**YOUR TASK:** All of the entries below are to be copied without any alteration.

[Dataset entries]
::::::::::
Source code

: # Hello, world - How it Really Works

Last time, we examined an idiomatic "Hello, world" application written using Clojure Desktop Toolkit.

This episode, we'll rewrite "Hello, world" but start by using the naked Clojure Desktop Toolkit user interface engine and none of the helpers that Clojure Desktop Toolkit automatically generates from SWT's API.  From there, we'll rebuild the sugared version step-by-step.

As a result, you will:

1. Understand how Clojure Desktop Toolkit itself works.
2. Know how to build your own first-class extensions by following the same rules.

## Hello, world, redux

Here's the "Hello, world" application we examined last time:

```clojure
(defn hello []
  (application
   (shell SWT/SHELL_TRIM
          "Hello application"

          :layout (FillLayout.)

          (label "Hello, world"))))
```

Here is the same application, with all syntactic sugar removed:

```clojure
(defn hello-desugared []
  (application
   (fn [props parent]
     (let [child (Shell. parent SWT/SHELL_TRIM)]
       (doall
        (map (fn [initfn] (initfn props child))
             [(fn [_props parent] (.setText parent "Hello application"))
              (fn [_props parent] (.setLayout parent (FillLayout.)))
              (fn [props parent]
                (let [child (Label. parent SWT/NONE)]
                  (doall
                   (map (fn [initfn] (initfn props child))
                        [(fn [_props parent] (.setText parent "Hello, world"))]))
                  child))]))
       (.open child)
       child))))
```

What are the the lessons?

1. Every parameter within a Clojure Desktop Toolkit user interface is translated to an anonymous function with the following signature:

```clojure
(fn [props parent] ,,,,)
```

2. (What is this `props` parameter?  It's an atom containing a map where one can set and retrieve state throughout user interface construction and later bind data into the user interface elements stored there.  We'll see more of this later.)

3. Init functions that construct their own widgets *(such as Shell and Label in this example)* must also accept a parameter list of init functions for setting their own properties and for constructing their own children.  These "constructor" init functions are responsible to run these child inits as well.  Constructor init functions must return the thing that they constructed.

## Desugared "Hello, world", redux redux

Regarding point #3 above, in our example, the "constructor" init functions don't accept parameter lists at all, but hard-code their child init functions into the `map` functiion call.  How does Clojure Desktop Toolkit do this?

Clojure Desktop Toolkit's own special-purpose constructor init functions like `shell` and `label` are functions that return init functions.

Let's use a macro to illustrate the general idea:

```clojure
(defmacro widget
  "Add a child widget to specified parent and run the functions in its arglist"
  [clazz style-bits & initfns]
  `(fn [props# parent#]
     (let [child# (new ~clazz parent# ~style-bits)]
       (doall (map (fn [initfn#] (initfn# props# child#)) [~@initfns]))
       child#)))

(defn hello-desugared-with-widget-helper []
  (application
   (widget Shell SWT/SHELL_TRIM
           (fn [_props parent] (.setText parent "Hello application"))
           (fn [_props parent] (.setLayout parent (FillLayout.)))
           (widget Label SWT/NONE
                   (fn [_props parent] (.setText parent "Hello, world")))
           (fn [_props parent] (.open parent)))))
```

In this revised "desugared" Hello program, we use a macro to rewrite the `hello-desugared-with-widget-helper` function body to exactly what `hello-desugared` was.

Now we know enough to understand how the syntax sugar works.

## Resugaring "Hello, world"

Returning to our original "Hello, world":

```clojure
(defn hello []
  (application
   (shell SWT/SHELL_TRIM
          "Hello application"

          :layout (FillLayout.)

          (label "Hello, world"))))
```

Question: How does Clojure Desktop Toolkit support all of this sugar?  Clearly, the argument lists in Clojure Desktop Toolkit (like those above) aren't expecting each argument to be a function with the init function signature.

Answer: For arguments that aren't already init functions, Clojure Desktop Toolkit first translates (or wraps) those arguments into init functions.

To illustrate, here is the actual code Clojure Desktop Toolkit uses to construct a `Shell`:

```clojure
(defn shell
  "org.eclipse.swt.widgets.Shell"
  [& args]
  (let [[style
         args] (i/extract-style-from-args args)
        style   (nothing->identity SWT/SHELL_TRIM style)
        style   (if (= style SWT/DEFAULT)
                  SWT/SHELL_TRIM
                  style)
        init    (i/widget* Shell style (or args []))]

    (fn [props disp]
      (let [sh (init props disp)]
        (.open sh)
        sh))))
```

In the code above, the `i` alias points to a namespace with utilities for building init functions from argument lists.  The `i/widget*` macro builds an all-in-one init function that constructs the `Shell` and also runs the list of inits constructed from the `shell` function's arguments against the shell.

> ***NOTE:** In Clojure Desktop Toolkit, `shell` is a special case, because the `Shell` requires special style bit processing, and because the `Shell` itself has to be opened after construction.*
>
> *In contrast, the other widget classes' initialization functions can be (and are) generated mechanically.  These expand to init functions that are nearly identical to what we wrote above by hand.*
::::::::::
**COMPLETED EXERCISE:**
Source code

: # Hello, world - How it Really Works

Last time, we examined an idiomatic "Hello, world" application written using Clojure Desktop Toolkit.

This episode, we'll rewrite "Hello, world" but start by using the naked Clojure Desktop Toolkit user interface engine and none of the helpers that Clojure Desktop Toolkit automatically generates from SWT's API.  From there, we'll rebuild the sugared version step-by-step.

As a result, you will:

1. Understand how Clojure Desktop Toolkit itself works.
2. Know how to build your own first-class extensions by following the same rules.

## Hello, world, redux

Here's the "Hello, world" application we examined last time:

```clojure
(defn hello []
  (application
   (shell SWT/SHELL_TRIM
          "Hello application"

          :layout (FillLayout.)

          (label "Hello, world"))))
```

Here is the same application, with all syntactic sugar removed:

```clojure
(defn hello-desugared []
  (application
   (fn [props parent]
     (let [child (Shell. parent SWT/SHELL_TRIM)]
       (doall
        (map (fn [initfn] (initfn props child))
             [(fn [_props parent] (.setText parent "Hello application"))
              (fn [_props parent] (.setLayout parent (FillLayout.)))
              (fn [props parent]
                (let [child (Label. parent SWT/NONE)]
                  (doall
                   (map (fn [initfn] (initfn props child))
                        [(fn [_props parent] (.setText parent "Hello, world"))]))
                  child))]))
       (.open child)
       child))))
```

What are the the lessons?

1. Every parameter within a Clojure Desktop Toolkit user interface is translated to an anonymous function with the following signature:

```clojure
(fn [props parent] ,,,,)
```

2. (What is this `props` parameter?  It's an atom containing a map where one can set and retrieve state throughout user interface construction and later bind data into the user interface elements stored there.  We'll see more of this later.)

3. Init functions that construct their own widgets *(such as Shell and Label in this example)* must also accept a parameter list of init functions for setting their own properties and for constructing their own children.  These "constructor" init functions are responsible to run these child inits as well.  Constructor init functions must return the thing that they constructed.

## Desugared "Hello, world", redux redux

Regarding point #3 above, in our example, the "constructor" init functions don't accept parameter lists at all, but hard-code their child init functions into the `map` functiion call.  How does Clojure Desktop Toolkit do this?

Clojure Desktop Toolkit's own special-purpose constructor init functions like `shell` and `label` are functions that return init functions.

Let's use a macro to illustrate the general idea:

```clojure
(defmacro widget
  "Add a child widget to specified parent and run the functions in its arglist"
  [clazz style-bits & initfns]
  `(fn [props# parent#]
     (let [child# (new ~clazz parent# ~style-bits)]
       (doall (map (fn [initfn#] (initfn# props# child#)) [~@initfns]))
       child#)))

(defn hello-desugared-with-widget-helper []
  (application
   (widget Shell SWT/SHELL_TRIM
           (fn [_props parent] (.setText parent "Hello application"))
           (fn [_props parent] (.setLayout parent (FillLayout.)))
           (widget Label SWT/NONE
                   (fn [_props parent] (.setText parent "Hello, world")))
           (fn [_props parent] (.open parent)))))
```

In this revised "desugared" Hello program, we use a macro to rewrite the `hello-desugared-with-widget-helper` function body to exactly what `hello-desugared` was.

Now we know enough to understand how the syntax sugar works.

## Resugaring "Hello, world"

Returning to our original "Hello, world":

```clojure
(defn hello []
  (application
   (shell SWT/SHELL_TRIM
          "Hello application"

          :layout (FillLayout.)

          (label "Hello, world"))))
```

Question: How does Clojure Desktop Toolkit support all of this sugar?  Clearly, the argument lists in Clojure Desktop Toolkit (like those above) aren't expecting each argument to be a function with the init function signature.

Answer: For arguments that aren't already init functions, Clojure Desktop Toolkit first translates (or wraps) those arguments into init functions.

To illustrate, here is the actual code Clojure Desktop Toolkit uses to construct a `Shell`:

```clojure
(defn shell
  "org.eclipse.swt.widgets.Shell"
  [& args]
  (let [[style
         args] (i/extract-style-from-args args)
        style   (nothing->identity SWT/SHELL_TRIM style)
        style   (if (= style SWT/DEFAULT)
                  SWT/SHELL_TRIM
                  style)
        init    (i/widget* Shell style (or args []))]

    (fn [props disp]
      (let [sh (init props disp)]
        (.open sh)
        sh))))
```

In the code above, the `i` alias points to a namespace with utilities for building init functions from argument lists.  The `i/widget*` macro builds an all-in-one init function that constructs the `Shell` and also runs the list of inits constructed from the `shell` function's arguments against the shell.

> ***NOTE:** In Clojure Desktop Toolkit, `shell` is a special case, because the `Shell` requires special style bit processing, and because the `Shell` itself has to be opened after construction.*
>
> *In contrast, the other widget classes' initialization functions can be (and are) generated mechanically.  These expand to init functions that are nearly identical to what we wrote above by hand.*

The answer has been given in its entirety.